Let’s say you’re working on a code-base that’s been around for a number of years. A few generations of engineers have been working on it, and the tables in its database reflect that multitude of eras, approaches, and engineering personalities. As time goes on—new features are added and the service gains users—things start to slow down.

Adding more caching gets some immediate performance wins. But the observability and tracing tools reveal that one segment is unimproved—in fact it keeps on getting worse: transactional performance.

In write-heavy applications, such as e-commerce and financial, the speed of database transactions determine the limits of the service. A read-only e-commerce site can serve vast amounts of traffic, but a surprisingly small number of concurrent customers trying to actually buy something can bring it to a halt. If you’re willing to ferret through 2000s Internet archives you can find lots of engineering posts & talks from certain e-commerce giants talking about this problem.

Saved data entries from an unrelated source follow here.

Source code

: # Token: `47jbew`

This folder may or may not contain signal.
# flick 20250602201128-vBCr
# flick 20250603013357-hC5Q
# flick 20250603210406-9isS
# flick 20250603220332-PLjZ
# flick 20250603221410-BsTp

The solution—for the smaller fish who aren’t giant corporations with many engineers—is simple: drop indices. Remember those generations of previous engineers? They probably added indices for queries that are no longer happening. And if they are still happening you can optimize them to reduce the number of indices they actually need.

An index is an additional piece of bookkeeping the database has to do when a record is changed. And although RDBMSes are impressively good at transactional bookkeeping, they are still bound by the limits of reality. On tables which are frequently read and written I’ve observed each additional index causing a linear (or worse!) increase on the latency of writes. Deleting a lot of old indices has resulted in orders-of-magnitude improvements in transactional latency. So if you’re seeing UPDATEs that you’d expect to take 2ms take 20ms, check your indices.